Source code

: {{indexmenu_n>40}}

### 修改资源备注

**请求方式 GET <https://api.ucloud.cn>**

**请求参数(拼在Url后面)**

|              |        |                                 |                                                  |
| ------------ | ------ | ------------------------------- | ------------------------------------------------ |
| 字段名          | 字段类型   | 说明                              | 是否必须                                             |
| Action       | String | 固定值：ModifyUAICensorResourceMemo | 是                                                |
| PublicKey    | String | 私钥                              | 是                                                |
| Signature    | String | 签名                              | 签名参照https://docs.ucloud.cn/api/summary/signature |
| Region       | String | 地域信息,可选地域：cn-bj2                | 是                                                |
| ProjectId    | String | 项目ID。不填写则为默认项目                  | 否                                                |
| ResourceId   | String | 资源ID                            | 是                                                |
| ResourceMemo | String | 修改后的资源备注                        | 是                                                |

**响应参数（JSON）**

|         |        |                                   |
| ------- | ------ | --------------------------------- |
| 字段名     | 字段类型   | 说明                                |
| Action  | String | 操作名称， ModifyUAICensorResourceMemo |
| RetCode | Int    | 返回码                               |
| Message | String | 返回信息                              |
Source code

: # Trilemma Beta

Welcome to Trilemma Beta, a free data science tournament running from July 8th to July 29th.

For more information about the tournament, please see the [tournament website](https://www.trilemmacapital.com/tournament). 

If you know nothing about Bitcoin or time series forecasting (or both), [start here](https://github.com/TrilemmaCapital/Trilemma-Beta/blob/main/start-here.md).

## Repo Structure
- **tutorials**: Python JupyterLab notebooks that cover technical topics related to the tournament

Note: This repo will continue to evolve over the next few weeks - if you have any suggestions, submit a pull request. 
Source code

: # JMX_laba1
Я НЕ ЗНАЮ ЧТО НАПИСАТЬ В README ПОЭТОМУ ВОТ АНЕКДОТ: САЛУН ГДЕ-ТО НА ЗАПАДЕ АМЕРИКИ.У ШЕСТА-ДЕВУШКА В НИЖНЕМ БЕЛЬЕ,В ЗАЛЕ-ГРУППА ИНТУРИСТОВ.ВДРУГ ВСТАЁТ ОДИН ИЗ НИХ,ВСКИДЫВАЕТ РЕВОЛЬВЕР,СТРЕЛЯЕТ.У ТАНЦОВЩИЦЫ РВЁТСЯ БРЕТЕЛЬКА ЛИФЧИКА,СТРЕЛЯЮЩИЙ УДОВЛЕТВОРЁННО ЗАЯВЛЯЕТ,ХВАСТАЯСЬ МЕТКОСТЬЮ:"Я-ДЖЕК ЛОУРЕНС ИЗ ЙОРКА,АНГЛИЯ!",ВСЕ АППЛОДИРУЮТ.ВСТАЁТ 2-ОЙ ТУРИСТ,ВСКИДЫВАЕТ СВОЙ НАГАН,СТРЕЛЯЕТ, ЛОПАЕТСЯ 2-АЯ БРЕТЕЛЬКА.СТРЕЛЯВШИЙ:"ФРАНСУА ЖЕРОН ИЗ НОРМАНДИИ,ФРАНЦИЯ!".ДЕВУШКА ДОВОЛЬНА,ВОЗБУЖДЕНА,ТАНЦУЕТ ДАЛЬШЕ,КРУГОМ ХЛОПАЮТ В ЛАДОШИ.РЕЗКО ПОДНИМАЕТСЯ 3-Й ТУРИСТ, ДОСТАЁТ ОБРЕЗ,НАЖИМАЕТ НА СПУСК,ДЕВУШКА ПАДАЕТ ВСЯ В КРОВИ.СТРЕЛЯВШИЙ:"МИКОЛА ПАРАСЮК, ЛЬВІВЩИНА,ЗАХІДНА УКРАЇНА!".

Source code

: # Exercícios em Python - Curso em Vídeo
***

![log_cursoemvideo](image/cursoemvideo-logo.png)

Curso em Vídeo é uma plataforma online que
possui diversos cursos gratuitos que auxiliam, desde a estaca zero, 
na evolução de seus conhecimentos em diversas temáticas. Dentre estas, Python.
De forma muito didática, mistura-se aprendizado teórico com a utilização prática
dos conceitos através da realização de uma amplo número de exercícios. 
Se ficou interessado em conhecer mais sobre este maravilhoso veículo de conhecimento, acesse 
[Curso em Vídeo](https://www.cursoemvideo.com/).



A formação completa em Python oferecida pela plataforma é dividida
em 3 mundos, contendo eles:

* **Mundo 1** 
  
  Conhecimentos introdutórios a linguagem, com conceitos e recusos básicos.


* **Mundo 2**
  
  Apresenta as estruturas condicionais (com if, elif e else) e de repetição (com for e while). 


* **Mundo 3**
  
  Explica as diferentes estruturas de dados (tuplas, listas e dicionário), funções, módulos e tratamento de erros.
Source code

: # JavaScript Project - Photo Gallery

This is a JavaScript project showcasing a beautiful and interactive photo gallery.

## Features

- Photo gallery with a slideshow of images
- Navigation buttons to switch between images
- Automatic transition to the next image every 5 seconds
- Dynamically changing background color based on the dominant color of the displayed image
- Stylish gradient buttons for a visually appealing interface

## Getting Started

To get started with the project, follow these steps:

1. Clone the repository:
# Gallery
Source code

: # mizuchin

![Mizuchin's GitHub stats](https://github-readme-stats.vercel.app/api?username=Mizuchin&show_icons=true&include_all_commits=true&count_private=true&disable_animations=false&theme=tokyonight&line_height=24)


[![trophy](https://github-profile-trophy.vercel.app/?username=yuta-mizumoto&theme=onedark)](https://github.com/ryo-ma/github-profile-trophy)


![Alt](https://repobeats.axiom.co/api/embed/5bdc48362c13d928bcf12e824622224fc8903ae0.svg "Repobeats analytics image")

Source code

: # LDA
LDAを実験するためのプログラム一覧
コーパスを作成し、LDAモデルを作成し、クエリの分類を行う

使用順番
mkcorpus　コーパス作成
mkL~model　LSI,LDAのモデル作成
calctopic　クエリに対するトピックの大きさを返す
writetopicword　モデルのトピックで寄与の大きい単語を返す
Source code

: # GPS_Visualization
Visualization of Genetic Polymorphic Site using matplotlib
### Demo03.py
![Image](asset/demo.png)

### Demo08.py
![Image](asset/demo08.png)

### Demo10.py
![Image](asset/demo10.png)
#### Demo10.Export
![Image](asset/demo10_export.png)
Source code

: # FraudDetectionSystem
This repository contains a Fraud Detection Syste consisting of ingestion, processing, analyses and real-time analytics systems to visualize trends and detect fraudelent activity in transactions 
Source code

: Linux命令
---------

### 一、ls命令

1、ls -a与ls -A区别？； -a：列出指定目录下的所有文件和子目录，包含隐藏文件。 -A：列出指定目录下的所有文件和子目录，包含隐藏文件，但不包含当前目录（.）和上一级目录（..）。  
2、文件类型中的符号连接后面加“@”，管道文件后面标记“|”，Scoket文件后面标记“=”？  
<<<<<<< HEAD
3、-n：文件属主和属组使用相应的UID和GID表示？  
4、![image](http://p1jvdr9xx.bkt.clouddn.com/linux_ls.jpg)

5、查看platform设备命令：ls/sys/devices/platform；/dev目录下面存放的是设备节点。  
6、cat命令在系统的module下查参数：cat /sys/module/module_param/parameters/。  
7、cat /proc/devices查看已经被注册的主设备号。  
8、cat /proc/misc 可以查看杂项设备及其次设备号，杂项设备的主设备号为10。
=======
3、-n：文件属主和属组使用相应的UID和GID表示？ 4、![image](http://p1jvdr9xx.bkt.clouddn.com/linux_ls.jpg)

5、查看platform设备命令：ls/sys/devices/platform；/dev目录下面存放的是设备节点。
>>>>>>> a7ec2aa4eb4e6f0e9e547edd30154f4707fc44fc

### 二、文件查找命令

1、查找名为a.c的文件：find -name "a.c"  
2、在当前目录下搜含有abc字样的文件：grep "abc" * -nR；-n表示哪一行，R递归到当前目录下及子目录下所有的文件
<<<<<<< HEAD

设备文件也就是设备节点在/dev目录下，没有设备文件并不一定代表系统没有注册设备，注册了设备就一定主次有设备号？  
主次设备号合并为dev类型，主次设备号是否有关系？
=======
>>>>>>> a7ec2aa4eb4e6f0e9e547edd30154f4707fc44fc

● **Problem description**: Could you state how many lines above include the word "查看platform设备命令"? Reply with that number alone.

● **Solved exercise**: 2